怯える心

 ワシントン州 ハリソン教授の自宅 二〇一四年三月二四日 午前八時〇〇分

 一晩明けてからトーマスがリビングに来て朝食を取っている間に、香澄たちは彼へ、“私たちが大学を卒業したら、息抜きもかねてどこか旅行へ行きましょう”と伝える。だが香澄たちへ不信感を抱いているためか、彼女たちが思っていたよりもトーマスの反応は今一つ。ハリソン夫妻も“旅行先について考えて欲しい”とだけ伝えると、空返事だけするトーマス。

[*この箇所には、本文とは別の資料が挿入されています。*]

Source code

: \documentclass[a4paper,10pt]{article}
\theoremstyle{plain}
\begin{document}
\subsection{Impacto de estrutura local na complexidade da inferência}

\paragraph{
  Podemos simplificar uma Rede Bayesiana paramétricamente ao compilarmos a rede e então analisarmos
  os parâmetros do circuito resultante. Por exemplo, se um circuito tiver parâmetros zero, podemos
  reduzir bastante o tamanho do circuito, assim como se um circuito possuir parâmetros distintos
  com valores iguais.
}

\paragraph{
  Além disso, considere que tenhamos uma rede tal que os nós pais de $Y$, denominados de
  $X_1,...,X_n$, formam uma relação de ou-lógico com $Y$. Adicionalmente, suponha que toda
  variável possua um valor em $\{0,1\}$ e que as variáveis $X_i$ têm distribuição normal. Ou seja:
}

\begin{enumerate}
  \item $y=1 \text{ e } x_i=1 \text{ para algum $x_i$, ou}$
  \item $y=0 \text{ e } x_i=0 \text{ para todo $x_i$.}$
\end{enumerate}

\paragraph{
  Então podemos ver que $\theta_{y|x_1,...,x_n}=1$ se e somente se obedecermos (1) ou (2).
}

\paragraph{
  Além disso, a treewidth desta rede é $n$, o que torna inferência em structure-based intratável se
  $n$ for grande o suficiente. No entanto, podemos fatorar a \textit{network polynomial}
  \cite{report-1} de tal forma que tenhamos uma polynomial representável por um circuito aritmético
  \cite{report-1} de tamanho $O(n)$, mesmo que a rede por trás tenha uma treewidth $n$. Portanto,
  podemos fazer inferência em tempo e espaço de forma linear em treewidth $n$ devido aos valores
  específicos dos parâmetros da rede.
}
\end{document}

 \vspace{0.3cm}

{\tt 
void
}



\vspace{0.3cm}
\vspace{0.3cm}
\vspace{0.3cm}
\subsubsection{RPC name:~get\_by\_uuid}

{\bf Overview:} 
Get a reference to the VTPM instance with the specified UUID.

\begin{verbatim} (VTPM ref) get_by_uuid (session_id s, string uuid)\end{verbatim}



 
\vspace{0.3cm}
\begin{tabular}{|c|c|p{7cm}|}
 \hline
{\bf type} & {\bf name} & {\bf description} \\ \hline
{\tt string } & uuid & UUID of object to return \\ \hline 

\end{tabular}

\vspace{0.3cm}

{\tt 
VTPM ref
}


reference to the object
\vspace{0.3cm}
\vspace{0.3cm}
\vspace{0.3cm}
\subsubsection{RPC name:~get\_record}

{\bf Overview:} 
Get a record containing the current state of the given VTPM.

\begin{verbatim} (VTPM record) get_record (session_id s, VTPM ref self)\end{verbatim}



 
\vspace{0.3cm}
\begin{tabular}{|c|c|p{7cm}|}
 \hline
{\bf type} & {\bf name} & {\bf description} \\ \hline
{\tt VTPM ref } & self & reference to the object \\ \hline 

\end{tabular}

 その後トーマスはそそくさと家を出て、遅刻しないように急いで学校へと向かう。だがトーマスの心の闇は想像以上に深く、“本当は学校へ行かず家で休みたい”という気分なのかもしれない。


 そんなトーマスの心情を知ることもなく、香澄たちはリビングでくつろいでいる。ハリソン夫妻は大学へ仕事に行ったが、今日は香澄だけでなくマーガレットとジェニファーもいる。彼女たちは午後から練習およびシフトを入れているので、二人は香澄と一緒につかの間の休息を満喫していた……

 せっかく三人一緒に集まったこともあり、ここでマーガレットが最近疑問に思っていることを香澄とジェニファーへ問いかける。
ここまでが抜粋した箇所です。